Item 1.01 Entry into a Material Definitive Agreement
Share Purchase Agreement
On April 11, 2022, 8i Acquisition 2 Corp., a British Virgin Islands business
company ("LAX"), entered into a Share Purchase Agreement (the "SPA") with Euda
Health Limited, a British Virgin Islands business company ("EUDA Health"),
Watermark Developments Limited, a British Virgin Islands business company (the
"Seller") and Kwong Yeow Liew, acting as Representative of the Indemnified
Parties (the "Indemnified Party Representative"). Pursuant to the terms of the
SPA, a business combination between LAX and EUDA Health will be effected through
the purchase by LAX of all of the issued and outstanding shares of EUDA Health
from the Seller (the "Share Purchase").
The board of directors of LAX have (i) approved and declared advisable the SPA,
the Share Purchase and the other transactions contemplated thereby, and (ii)
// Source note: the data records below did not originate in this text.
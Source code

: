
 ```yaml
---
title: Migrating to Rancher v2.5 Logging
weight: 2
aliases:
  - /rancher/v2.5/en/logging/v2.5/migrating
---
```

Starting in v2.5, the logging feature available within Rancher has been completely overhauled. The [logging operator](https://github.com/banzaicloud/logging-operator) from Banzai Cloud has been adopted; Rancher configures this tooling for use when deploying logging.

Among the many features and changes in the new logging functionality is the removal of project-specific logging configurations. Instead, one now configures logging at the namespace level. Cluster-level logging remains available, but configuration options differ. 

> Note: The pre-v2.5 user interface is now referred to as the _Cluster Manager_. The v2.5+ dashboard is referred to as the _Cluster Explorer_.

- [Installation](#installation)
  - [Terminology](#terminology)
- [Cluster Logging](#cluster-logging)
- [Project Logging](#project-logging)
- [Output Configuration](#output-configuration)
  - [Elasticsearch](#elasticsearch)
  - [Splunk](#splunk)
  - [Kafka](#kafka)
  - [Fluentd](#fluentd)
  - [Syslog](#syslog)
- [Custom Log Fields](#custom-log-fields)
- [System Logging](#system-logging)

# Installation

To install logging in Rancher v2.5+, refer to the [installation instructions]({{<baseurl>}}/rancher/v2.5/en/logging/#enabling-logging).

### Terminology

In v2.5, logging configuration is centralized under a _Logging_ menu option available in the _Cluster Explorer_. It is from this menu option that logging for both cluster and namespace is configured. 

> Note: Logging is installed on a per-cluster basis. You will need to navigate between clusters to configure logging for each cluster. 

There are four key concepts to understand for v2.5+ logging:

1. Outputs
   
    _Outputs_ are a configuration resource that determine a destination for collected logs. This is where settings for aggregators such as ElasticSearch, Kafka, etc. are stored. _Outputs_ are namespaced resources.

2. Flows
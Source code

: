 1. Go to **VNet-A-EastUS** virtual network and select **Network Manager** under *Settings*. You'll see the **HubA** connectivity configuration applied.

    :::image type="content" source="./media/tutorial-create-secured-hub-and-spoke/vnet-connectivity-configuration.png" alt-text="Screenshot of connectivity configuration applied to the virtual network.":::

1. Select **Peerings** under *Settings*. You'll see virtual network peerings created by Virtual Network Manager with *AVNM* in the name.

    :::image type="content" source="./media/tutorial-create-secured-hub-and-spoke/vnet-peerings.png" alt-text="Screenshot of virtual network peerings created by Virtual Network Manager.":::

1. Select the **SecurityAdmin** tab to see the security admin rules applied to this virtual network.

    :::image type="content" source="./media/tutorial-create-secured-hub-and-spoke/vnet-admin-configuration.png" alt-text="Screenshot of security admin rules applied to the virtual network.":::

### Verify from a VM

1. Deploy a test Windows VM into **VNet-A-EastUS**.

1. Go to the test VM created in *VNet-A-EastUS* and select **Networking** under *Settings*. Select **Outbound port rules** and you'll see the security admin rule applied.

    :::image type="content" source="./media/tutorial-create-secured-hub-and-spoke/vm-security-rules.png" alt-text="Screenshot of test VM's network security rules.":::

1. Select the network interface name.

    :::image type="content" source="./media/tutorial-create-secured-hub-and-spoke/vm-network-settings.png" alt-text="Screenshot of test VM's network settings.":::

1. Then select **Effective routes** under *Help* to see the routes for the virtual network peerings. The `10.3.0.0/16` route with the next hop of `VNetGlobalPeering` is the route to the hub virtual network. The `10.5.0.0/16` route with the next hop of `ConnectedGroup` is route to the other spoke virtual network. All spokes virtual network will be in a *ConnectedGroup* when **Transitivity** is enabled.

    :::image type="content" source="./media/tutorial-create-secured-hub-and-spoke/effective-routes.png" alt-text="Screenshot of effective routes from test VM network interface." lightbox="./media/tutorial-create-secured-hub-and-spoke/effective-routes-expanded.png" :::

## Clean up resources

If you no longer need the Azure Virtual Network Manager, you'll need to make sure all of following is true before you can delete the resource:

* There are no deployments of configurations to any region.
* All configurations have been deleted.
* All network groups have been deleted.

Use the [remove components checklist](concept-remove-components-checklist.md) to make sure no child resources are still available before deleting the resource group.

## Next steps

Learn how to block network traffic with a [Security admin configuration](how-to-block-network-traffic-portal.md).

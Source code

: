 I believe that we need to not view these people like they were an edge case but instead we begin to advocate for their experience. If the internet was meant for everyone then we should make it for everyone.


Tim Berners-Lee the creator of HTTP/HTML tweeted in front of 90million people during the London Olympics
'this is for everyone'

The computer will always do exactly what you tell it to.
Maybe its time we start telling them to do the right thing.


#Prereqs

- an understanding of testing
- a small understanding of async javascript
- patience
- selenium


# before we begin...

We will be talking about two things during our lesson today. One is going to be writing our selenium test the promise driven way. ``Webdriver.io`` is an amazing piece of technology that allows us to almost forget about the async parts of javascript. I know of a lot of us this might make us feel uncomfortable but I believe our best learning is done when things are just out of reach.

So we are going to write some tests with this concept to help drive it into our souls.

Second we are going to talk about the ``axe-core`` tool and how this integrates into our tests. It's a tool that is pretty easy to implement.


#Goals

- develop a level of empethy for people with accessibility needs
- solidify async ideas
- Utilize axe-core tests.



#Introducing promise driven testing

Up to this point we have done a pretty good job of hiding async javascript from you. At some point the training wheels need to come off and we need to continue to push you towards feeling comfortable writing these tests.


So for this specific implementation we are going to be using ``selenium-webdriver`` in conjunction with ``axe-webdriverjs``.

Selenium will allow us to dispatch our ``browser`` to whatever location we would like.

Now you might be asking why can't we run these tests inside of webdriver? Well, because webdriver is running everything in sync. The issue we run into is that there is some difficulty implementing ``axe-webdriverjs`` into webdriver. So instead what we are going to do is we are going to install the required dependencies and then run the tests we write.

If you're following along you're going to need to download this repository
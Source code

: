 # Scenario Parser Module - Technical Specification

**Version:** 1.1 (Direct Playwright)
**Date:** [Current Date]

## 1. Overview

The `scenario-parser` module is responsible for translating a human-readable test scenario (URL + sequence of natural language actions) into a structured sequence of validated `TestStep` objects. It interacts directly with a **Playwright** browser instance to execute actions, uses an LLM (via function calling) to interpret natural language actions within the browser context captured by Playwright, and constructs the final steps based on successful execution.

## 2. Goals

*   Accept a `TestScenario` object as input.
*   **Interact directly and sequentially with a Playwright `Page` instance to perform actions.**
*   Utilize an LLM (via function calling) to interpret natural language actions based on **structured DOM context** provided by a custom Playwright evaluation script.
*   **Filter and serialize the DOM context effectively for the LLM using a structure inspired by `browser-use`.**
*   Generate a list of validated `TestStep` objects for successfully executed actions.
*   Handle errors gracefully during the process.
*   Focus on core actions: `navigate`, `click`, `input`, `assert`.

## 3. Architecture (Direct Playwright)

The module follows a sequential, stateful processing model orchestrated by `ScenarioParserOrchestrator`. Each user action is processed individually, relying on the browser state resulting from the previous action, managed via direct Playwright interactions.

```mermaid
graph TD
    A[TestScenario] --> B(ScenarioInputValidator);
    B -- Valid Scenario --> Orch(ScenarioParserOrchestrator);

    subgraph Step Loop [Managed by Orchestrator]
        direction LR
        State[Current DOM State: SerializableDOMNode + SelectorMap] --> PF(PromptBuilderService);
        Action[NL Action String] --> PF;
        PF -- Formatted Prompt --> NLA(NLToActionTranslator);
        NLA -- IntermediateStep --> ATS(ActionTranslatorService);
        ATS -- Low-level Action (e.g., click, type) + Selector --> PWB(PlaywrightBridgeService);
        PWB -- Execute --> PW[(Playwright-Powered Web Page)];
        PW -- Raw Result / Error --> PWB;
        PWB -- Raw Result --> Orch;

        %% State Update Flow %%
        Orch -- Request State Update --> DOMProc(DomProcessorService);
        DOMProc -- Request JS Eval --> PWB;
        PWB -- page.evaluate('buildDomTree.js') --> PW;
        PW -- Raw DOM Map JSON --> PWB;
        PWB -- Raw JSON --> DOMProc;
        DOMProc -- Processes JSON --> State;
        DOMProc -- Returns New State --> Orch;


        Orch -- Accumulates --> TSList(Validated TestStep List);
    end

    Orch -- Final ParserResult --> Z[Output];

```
resolved to recommend approval of the SPA and related transactions by the
shareholders of LAX.
Mr. Meng Dong (James) Tan, LAX's Chief Executive Officer and Chairman of the LAX
board of directors, owns 10% of the equity interests of the Seller. LAX
anticipates that it will receive a fairness opinion from EverEdge Global to the
effect that the purchase price to be paid by LAX for the shares of EUDA Health
pursuant to the SPA is fair to LAX from a financial point of view (the "Fairness
Opinion").
In connection with the closing of the transactions under the SPA the current
officers and directors of EUDA Health will become the officers and directors of
LAX. LAX's sponsor, 8i Holdings 2 Pte. Ltd. (the "Sponsor"), will have the right
to nominate one director to serve as an independent director on the post-closing
board of directors.
The foregoing is a summary only and does not purport to be a complete
description of all of the terms, provisions, covenants, and agreements contained
in the SPA or related documents, and is subject to and qualified in its entirety
by reference to the full text of the SPA, which is filed herewith as Exhibit 2.1
to this Current Report on Form 8-K and is incorporated into this Item 1.01 by
reference.
Consideration
Initial Consideration
The initial consideration to be paid at Closing (the "Initial Consideration") by
LAX to Seller for the Share Purchase will be an amount equal to $550,000,000.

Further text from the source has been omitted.